§ What you will do
Scan the data for "馆主在房间" and copy each matching line.

[Records from a data source]

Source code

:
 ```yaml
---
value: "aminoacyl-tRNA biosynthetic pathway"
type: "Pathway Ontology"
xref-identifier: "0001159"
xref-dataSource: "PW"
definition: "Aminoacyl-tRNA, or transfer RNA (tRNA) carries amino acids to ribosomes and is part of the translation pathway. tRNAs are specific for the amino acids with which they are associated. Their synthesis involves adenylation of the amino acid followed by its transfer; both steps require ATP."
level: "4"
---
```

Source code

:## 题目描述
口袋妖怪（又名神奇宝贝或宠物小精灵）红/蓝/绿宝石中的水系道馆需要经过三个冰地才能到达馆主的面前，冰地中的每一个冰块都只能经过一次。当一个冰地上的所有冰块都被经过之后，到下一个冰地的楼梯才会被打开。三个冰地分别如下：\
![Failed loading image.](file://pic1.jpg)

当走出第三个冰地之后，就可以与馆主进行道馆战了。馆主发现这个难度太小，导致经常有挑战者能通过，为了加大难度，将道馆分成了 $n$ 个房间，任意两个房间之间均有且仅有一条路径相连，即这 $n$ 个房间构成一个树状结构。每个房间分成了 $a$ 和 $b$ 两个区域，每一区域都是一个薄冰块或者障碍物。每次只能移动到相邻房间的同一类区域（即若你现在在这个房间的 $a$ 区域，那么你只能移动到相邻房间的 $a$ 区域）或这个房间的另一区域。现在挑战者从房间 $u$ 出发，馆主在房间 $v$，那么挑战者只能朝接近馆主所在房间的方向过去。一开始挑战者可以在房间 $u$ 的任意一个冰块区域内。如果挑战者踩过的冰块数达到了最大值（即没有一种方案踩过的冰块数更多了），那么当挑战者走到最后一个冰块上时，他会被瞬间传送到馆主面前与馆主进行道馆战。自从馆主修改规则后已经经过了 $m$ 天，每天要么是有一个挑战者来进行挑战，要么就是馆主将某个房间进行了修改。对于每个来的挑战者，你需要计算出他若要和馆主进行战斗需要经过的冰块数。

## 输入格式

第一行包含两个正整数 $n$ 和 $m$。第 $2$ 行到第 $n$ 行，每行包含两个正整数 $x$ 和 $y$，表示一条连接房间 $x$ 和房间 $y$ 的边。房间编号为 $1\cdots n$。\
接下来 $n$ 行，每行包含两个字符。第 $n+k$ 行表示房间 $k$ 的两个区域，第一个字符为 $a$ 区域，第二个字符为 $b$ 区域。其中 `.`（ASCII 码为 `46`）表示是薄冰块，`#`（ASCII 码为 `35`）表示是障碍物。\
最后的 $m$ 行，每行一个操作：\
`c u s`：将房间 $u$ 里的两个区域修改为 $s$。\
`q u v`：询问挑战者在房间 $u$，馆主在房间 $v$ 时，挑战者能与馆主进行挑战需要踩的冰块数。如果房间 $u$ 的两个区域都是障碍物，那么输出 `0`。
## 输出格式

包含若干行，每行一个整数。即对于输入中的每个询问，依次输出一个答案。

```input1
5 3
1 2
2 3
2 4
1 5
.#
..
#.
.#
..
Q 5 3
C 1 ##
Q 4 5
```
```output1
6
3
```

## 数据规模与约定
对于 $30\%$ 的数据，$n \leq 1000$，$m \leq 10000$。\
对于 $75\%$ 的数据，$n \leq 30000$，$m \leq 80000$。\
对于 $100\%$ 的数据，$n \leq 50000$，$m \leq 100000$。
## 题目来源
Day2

§ Task output
当走出第三个冰地之后，就可以与馆主进行道馆战了。馆主发现这个难度太小，导致经常有挑战者能通过，为了加大难度，将道馆分成了 $n$ 个房间，任意两个房间之间均有且仅有一条路径相连，即这 $n$ 个房间构成一个树状结构。每个房间分成了 $a$ 和 $b$ 两个区域，每一区域都是一个薄冰块或者障碍物。每次只能移动到相邻房间的同一类区域（即若你现在在这个房间的 $a$ 区域，那么你只能移动到相邻房间的 $a$ 区域）或这个房间的另一区域。现在挑战者从房间 $u$ 出发，馆主在房间 $v$，那么挑战者只能朝接近馆主所在房间的方向过去。一开始挑战者可以在房间 $u$ 的任意一个冰块区域内。如果挑战者踩过的冰块数达到了最大值（即没有一种方案踩过的冰块数更多了），那么当挑战者走到最后一个冰块上时，他会被瞬间传送到馆主面前与馆主进行道馆战。自从馆主修改规则后已经经过了 $m$ 天，每天要么是有一个挑战者来进行挑战，要么就是馆主将某个房间进行了修改。对于每个来的挑战者，你需要计算出他若要和馆主进行战斗需要经过的冰块数。
`q u v`：询问挑战者在房间 $u$，馆主在房间 $v$ 时，挑战者能与馆主进行挑战需要踩的冰块数。如果房间 $u$ 的两个区域都是障碍物，那么输出 `0`。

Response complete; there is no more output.